The Balfour Declaration is not just history, it's actuality. The Palestinian people still experience this declaration's catastrophic consequences to this day, which bear witness to such a historic injustice due to the persecution, repression, killing, arrests and demolition of homes and properties. that perpetuated one of the longest-running settler-colonial occupations on a land that was and remains exclusively Palestinian.
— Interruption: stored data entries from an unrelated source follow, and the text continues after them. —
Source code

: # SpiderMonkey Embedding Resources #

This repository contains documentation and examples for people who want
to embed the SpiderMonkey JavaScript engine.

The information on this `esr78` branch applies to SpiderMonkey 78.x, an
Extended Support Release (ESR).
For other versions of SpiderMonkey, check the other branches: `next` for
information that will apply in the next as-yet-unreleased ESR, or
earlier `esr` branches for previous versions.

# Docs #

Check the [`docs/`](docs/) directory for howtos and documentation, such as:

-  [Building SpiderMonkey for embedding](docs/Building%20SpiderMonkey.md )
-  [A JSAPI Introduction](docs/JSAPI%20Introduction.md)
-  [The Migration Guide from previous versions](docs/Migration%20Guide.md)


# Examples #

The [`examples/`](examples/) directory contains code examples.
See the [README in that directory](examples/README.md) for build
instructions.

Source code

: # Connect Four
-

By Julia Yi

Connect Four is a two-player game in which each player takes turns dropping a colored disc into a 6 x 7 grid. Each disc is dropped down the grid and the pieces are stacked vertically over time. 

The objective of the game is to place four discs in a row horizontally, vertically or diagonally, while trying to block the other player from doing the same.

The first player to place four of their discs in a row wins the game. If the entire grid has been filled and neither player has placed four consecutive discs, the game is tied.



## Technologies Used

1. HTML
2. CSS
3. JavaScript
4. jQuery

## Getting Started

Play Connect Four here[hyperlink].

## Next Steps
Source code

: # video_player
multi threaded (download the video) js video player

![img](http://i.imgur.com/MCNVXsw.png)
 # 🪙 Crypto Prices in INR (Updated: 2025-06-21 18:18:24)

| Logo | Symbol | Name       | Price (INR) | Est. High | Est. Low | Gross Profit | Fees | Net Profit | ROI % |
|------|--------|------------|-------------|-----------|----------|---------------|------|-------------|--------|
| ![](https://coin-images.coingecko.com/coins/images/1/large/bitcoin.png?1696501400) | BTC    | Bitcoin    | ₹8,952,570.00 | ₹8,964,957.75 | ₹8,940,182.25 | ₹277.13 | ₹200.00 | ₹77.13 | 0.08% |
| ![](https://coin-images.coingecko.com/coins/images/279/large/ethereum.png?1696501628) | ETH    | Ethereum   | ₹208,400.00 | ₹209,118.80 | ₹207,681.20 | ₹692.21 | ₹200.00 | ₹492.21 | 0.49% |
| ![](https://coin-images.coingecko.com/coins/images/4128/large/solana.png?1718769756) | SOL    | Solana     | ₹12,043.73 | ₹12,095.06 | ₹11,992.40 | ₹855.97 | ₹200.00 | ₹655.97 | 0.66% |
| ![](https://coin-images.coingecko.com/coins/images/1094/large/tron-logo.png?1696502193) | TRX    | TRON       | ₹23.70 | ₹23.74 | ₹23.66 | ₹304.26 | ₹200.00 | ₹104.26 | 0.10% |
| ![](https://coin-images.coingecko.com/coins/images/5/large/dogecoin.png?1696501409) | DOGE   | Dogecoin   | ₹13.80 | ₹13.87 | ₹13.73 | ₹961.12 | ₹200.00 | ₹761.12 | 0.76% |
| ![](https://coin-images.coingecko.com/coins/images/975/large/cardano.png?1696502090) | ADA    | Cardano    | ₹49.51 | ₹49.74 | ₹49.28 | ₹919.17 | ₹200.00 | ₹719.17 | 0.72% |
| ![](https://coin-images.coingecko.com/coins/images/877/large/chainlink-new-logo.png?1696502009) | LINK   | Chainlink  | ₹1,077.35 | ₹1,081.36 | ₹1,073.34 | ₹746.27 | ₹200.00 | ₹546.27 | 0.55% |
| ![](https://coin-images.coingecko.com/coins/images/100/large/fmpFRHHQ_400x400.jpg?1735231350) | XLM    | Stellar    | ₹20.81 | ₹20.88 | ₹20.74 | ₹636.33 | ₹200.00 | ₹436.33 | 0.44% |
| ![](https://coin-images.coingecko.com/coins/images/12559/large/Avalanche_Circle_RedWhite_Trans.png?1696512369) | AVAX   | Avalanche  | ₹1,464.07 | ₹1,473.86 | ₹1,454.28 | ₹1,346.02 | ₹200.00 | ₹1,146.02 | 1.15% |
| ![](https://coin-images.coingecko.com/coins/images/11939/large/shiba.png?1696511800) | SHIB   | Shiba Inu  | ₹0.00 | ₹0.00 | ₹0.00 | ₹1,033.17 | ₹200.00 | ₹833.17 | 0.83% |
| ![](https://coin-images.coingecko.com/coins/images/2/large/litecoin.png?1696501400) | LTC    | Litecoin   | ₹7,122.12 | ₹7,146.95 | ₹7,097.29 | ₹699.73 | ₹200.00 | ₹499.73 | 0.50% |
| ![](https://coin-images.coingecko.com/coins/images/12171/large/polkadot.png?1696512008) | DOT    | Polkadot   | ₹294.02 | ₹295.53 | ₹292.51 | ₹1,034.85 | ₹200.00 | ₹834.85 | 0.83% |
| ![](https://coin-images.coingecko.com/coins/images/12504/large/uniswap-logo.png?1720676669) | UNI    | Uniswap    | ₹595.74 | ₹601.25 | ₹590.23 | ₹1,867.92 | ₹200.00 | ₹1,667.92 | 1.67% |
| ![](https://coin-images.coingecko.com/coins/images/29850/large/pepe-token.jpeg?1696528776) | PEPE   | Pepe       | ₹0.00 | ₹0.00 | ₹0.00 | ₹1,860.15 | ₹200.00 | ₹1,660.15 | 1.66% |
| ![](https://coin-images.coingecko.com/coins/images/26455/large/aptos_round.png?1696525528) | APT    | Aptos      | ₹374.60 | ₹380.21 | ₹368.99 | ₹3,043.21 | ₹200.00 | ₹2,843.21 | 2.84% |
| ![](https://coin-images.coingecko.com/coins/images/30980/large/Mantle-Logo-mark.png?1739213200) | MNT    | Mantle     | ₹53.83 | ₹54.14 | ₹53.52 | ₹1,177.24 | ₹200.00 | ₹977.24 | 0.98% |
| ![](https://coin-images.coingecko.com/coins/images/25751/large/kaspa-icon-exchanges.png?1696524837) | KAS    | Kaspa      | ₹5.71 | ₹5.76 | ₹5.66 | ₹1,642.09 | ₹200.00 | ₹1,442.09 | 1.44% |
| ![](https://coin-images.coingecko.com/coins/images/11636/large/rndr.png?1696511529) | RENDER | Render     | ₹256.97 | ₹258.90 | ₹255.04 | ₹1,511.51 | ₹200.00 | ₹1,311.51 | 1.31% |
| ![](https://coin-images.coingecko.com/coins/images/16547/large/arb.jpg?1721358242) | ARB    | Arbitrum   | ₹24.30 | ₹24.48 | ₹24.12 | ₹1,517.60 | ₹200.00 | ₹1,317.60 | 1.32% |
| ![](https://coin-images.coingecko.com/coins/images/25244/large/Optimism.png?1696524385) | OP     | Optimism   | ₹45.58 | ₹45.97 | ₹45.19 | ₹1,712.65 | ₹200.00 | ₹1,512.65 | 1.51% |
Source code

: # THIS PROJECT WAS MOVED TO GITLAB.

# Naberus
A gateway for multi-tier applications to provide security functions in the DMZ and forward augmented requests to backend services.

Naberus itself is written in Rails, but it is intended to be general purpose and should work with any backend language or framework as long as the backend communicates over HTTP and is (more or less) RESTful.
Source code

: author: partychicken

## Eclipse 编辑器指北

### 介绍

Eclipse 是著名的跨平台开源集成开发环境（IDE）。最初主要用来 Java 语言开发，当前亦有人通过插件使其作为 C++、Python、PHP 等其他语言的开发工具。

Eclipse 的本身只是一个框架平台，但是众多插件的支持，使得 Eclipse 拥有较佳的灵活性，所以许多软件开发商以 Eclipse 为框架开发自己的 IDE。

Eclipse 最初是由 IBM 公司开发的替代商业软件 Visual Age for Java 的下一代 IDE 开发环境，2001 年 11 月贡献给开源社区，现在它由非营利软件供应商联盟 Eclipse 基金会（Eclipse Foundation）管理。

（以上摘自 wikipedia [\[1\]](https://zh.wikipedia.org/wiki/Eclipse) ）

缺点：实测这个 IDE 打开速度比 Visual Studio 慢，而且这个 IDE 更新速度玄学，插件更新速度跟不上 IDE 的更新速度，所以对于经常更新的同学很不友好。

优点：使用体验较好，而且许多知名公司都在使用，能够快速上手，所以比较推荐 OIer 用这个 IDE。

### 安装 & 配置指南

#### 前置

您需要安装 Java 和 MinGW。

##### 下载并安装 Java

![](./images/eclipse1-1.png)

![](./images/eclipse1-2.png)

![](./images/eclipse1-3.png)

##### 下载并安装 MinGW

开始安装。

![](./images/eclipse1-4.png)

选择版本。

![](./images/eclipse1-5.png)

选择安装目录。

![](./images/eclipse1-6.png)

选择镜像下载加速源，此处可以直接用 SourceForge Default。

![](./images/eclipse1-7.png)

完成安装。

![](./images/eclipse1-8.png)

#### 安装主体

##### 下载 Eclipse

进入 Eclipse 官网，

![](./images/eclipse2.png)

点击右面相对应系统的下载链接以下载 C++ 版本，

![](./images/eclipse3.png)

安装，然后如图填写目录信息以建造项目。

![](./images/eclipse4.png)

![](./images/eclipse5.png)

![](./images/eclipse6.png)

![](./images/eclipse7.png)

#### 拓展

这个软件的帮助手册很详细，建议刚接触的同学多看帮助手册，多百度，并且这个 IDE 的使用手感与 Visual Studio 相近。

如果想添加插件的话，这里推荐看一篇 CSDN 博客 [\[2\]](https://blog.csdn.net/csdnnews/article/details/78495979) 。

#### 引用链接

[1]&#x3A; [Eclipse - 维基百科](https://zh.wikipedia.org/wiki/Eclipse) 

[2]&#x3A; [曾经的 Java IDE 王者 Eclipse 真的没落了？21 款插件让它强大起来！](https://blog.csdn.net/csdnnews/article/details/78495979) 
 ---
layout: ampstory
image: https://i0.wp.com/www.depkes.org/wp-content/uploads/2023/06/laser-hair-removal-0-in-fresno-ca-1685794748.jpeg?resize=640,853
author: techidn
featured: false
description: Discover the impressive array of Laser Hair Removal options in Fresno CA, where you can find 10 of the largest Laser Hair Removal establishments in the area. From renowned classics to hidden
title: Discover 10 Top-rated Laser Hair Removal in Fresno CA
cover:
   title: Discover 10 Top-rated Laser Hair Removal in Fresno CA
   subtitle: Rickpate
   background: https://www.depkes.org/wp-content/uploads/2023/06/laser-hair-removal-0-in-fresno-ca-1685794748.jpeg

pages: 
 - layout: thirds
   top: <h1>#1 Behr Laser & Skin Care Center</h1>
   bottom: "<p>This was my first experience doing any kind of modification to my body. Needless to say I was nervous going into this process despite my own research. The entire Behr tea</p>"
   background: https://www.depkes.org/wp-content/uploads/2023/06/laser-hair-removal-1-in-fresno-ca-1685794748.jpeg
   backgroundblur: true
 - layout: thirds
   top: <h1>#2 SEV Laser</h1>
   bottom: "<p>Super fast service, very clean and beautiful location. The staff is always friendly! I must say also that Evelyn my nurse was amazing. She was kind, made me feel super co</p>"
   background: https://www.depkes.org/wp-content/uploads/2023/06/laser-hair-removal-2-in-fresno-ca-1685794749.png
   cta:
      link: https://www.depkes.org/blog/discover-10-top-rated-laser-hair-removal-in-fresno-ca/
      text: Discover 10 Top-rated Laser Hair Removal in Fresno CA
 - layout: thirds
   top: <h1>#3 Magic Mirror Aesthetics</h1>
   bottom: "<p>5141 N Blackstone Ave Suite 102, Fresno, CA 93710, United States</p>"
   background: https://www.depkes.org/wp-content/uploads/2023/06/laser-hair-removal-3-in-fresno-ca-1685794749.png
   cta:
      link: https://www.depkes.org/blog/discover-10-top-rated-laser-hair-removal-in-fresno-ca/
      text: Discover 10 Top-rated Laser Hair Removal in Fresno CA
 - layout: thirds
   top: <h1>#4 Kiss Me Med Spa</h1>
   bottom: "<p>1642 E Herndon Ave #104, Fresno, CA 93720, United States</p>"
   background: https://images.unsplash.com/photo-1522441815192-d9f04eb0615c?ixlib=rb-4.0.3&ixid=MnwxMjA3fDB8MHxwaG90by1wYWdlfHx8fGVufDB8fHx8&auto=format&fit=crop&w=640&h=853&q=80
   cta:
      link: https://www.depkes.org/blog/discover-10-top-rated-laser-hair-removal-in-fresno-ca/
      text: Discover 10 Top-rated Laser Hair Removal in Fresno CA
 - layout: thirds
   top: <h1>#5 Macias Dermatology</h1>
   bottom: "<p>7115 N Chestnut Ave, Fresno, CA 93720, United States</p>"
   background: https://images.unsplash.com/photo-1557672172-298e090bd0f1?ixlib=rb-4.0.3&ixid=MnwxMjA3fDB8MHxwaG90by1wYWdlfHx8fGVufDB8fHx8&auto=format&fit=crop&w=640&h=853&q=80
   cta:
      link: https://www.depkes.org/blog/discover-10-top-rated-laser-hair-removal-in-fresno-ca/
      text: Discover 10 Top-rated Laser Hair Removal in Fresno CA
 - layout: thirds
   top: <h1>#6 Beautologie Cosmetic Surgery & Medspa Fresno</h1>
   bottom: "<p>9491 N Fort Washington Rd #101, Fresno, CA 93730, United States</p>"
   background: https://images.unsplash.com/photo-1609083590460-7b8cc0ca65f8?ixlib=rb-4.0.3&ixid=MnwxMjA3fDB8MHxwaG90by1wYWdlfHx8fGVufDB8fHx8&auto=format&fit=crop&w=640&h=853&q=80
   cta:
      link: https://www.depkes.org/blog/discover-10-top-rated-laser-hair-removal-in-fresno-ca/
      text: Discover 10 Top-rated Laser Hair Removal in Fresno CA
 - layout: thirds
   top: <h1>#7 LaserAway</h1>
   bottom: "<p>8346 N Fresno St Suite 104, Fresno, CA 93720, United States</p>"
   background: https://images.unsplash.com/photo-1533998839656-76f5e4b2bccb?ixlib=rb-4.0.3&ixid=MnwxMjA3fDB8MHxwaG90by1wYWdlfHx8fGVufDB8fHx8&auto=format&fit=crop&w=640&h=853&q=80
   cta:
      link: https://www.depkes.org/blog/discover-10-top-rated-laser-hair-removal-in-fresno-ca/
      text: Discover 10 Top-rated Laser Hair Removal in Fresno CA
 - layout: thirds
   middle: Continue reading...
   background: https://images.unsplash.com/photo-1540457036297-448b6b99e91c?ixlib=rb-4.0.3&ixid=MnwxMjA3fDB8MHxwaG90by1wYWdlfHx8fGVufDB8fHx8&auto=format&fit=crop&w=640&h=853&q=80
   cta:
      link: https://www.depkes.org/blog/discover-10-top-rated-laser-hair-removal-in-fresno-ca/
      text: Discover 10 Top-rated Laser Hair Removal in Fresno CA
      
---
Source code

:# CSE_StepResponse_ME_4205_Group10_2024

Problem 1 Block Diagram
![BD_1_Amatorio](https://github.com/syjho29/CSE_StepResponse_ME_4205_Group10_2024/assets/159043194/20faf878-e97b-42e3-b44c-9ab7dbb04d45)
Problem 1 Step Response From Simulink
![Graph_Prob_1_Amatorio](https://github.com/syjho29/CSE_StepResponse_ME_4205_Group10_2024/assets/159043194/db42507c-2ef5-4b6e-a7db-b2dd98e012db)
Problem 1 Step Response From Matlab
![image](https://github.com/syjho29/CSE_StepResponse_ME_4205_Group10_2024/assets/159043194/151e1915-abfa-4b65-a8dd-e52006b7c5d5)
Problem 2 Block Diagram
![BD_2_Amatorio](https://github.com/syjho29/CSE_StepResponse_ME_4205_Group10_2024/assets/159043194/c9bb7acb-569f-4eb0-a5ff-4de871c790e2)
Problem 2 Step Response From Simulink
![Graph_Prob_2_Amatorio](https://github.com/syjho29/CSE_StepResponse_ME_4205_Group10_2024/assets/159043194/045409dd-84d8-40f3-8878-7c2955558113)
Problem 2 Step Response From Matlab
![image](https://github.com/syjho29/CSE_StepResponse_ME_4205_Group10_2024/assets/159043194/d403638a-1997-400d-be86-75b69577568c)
This painful anniversary coincides with the ongoing crises in the Occupied Palestinian Territory, especially in the Gaza Strip, which is witnessing the escalation of killings, organized terrorism, displacement, and the deliberate destruction of residential buildings, schools, hospitals, places of worship, and infrastructure. The occupying army continues to commit one massacre after another without any accountability. Just today they destroyed an entire neighborhood in the Bureij camp over the heads of its residents! 
These actions constitute war crimes and crimes against humanity perpetrated by the Israeli occupation. Unfortunately, it highlights the failure of the international community to carry out its duties and assume its responsibilities in putting an end to this Israeli military aggression, providing protection for the Palestinian people, and obliging Israel, the occupying power, to comply with the principles of international law and relevant United Nations resolutions
It is important to note that the UK is currently assisting and providing cover for a second Nakba in which thousands of palestinians killed with the whole world watching one of Balfour's most terrible results. And of all of the nations to stand by and watch, it shouldn't be ours. Britain has played a role in creating this cycle of killing and bloodshed in the middle east. Our country, the former colonial power is jointly responsible for the disaster of the Balfour declaration, and is fully accountable to the atrocities and dehumanizing of Palestinians. But even till this day, the UK has not shown any remorse for the historical sin it had made.
Britain bears a moral and historical responsibility over the displacement and dispossession of millions of Palestinians and should therefore make every possible effort to remedy the wounds inflicted upon the Palestinians as a result of the Balfour Declaration by apologizing to the Palestinian people, and recognizing the Palestinian state on the June 4, lines with East Jerusalem as its capital in support of achieving a just, lasting and comprehensive peace in accordance with the vision of a two-state solution to ensure that future generations of Palestinians can live in dignity.The Israeli occupation should be brought to an end and Israel should be held accountable for its war crimes and crimes against humanity. Short term we should demand an immediate ceasefire.The war must be stopped, and civilians protected.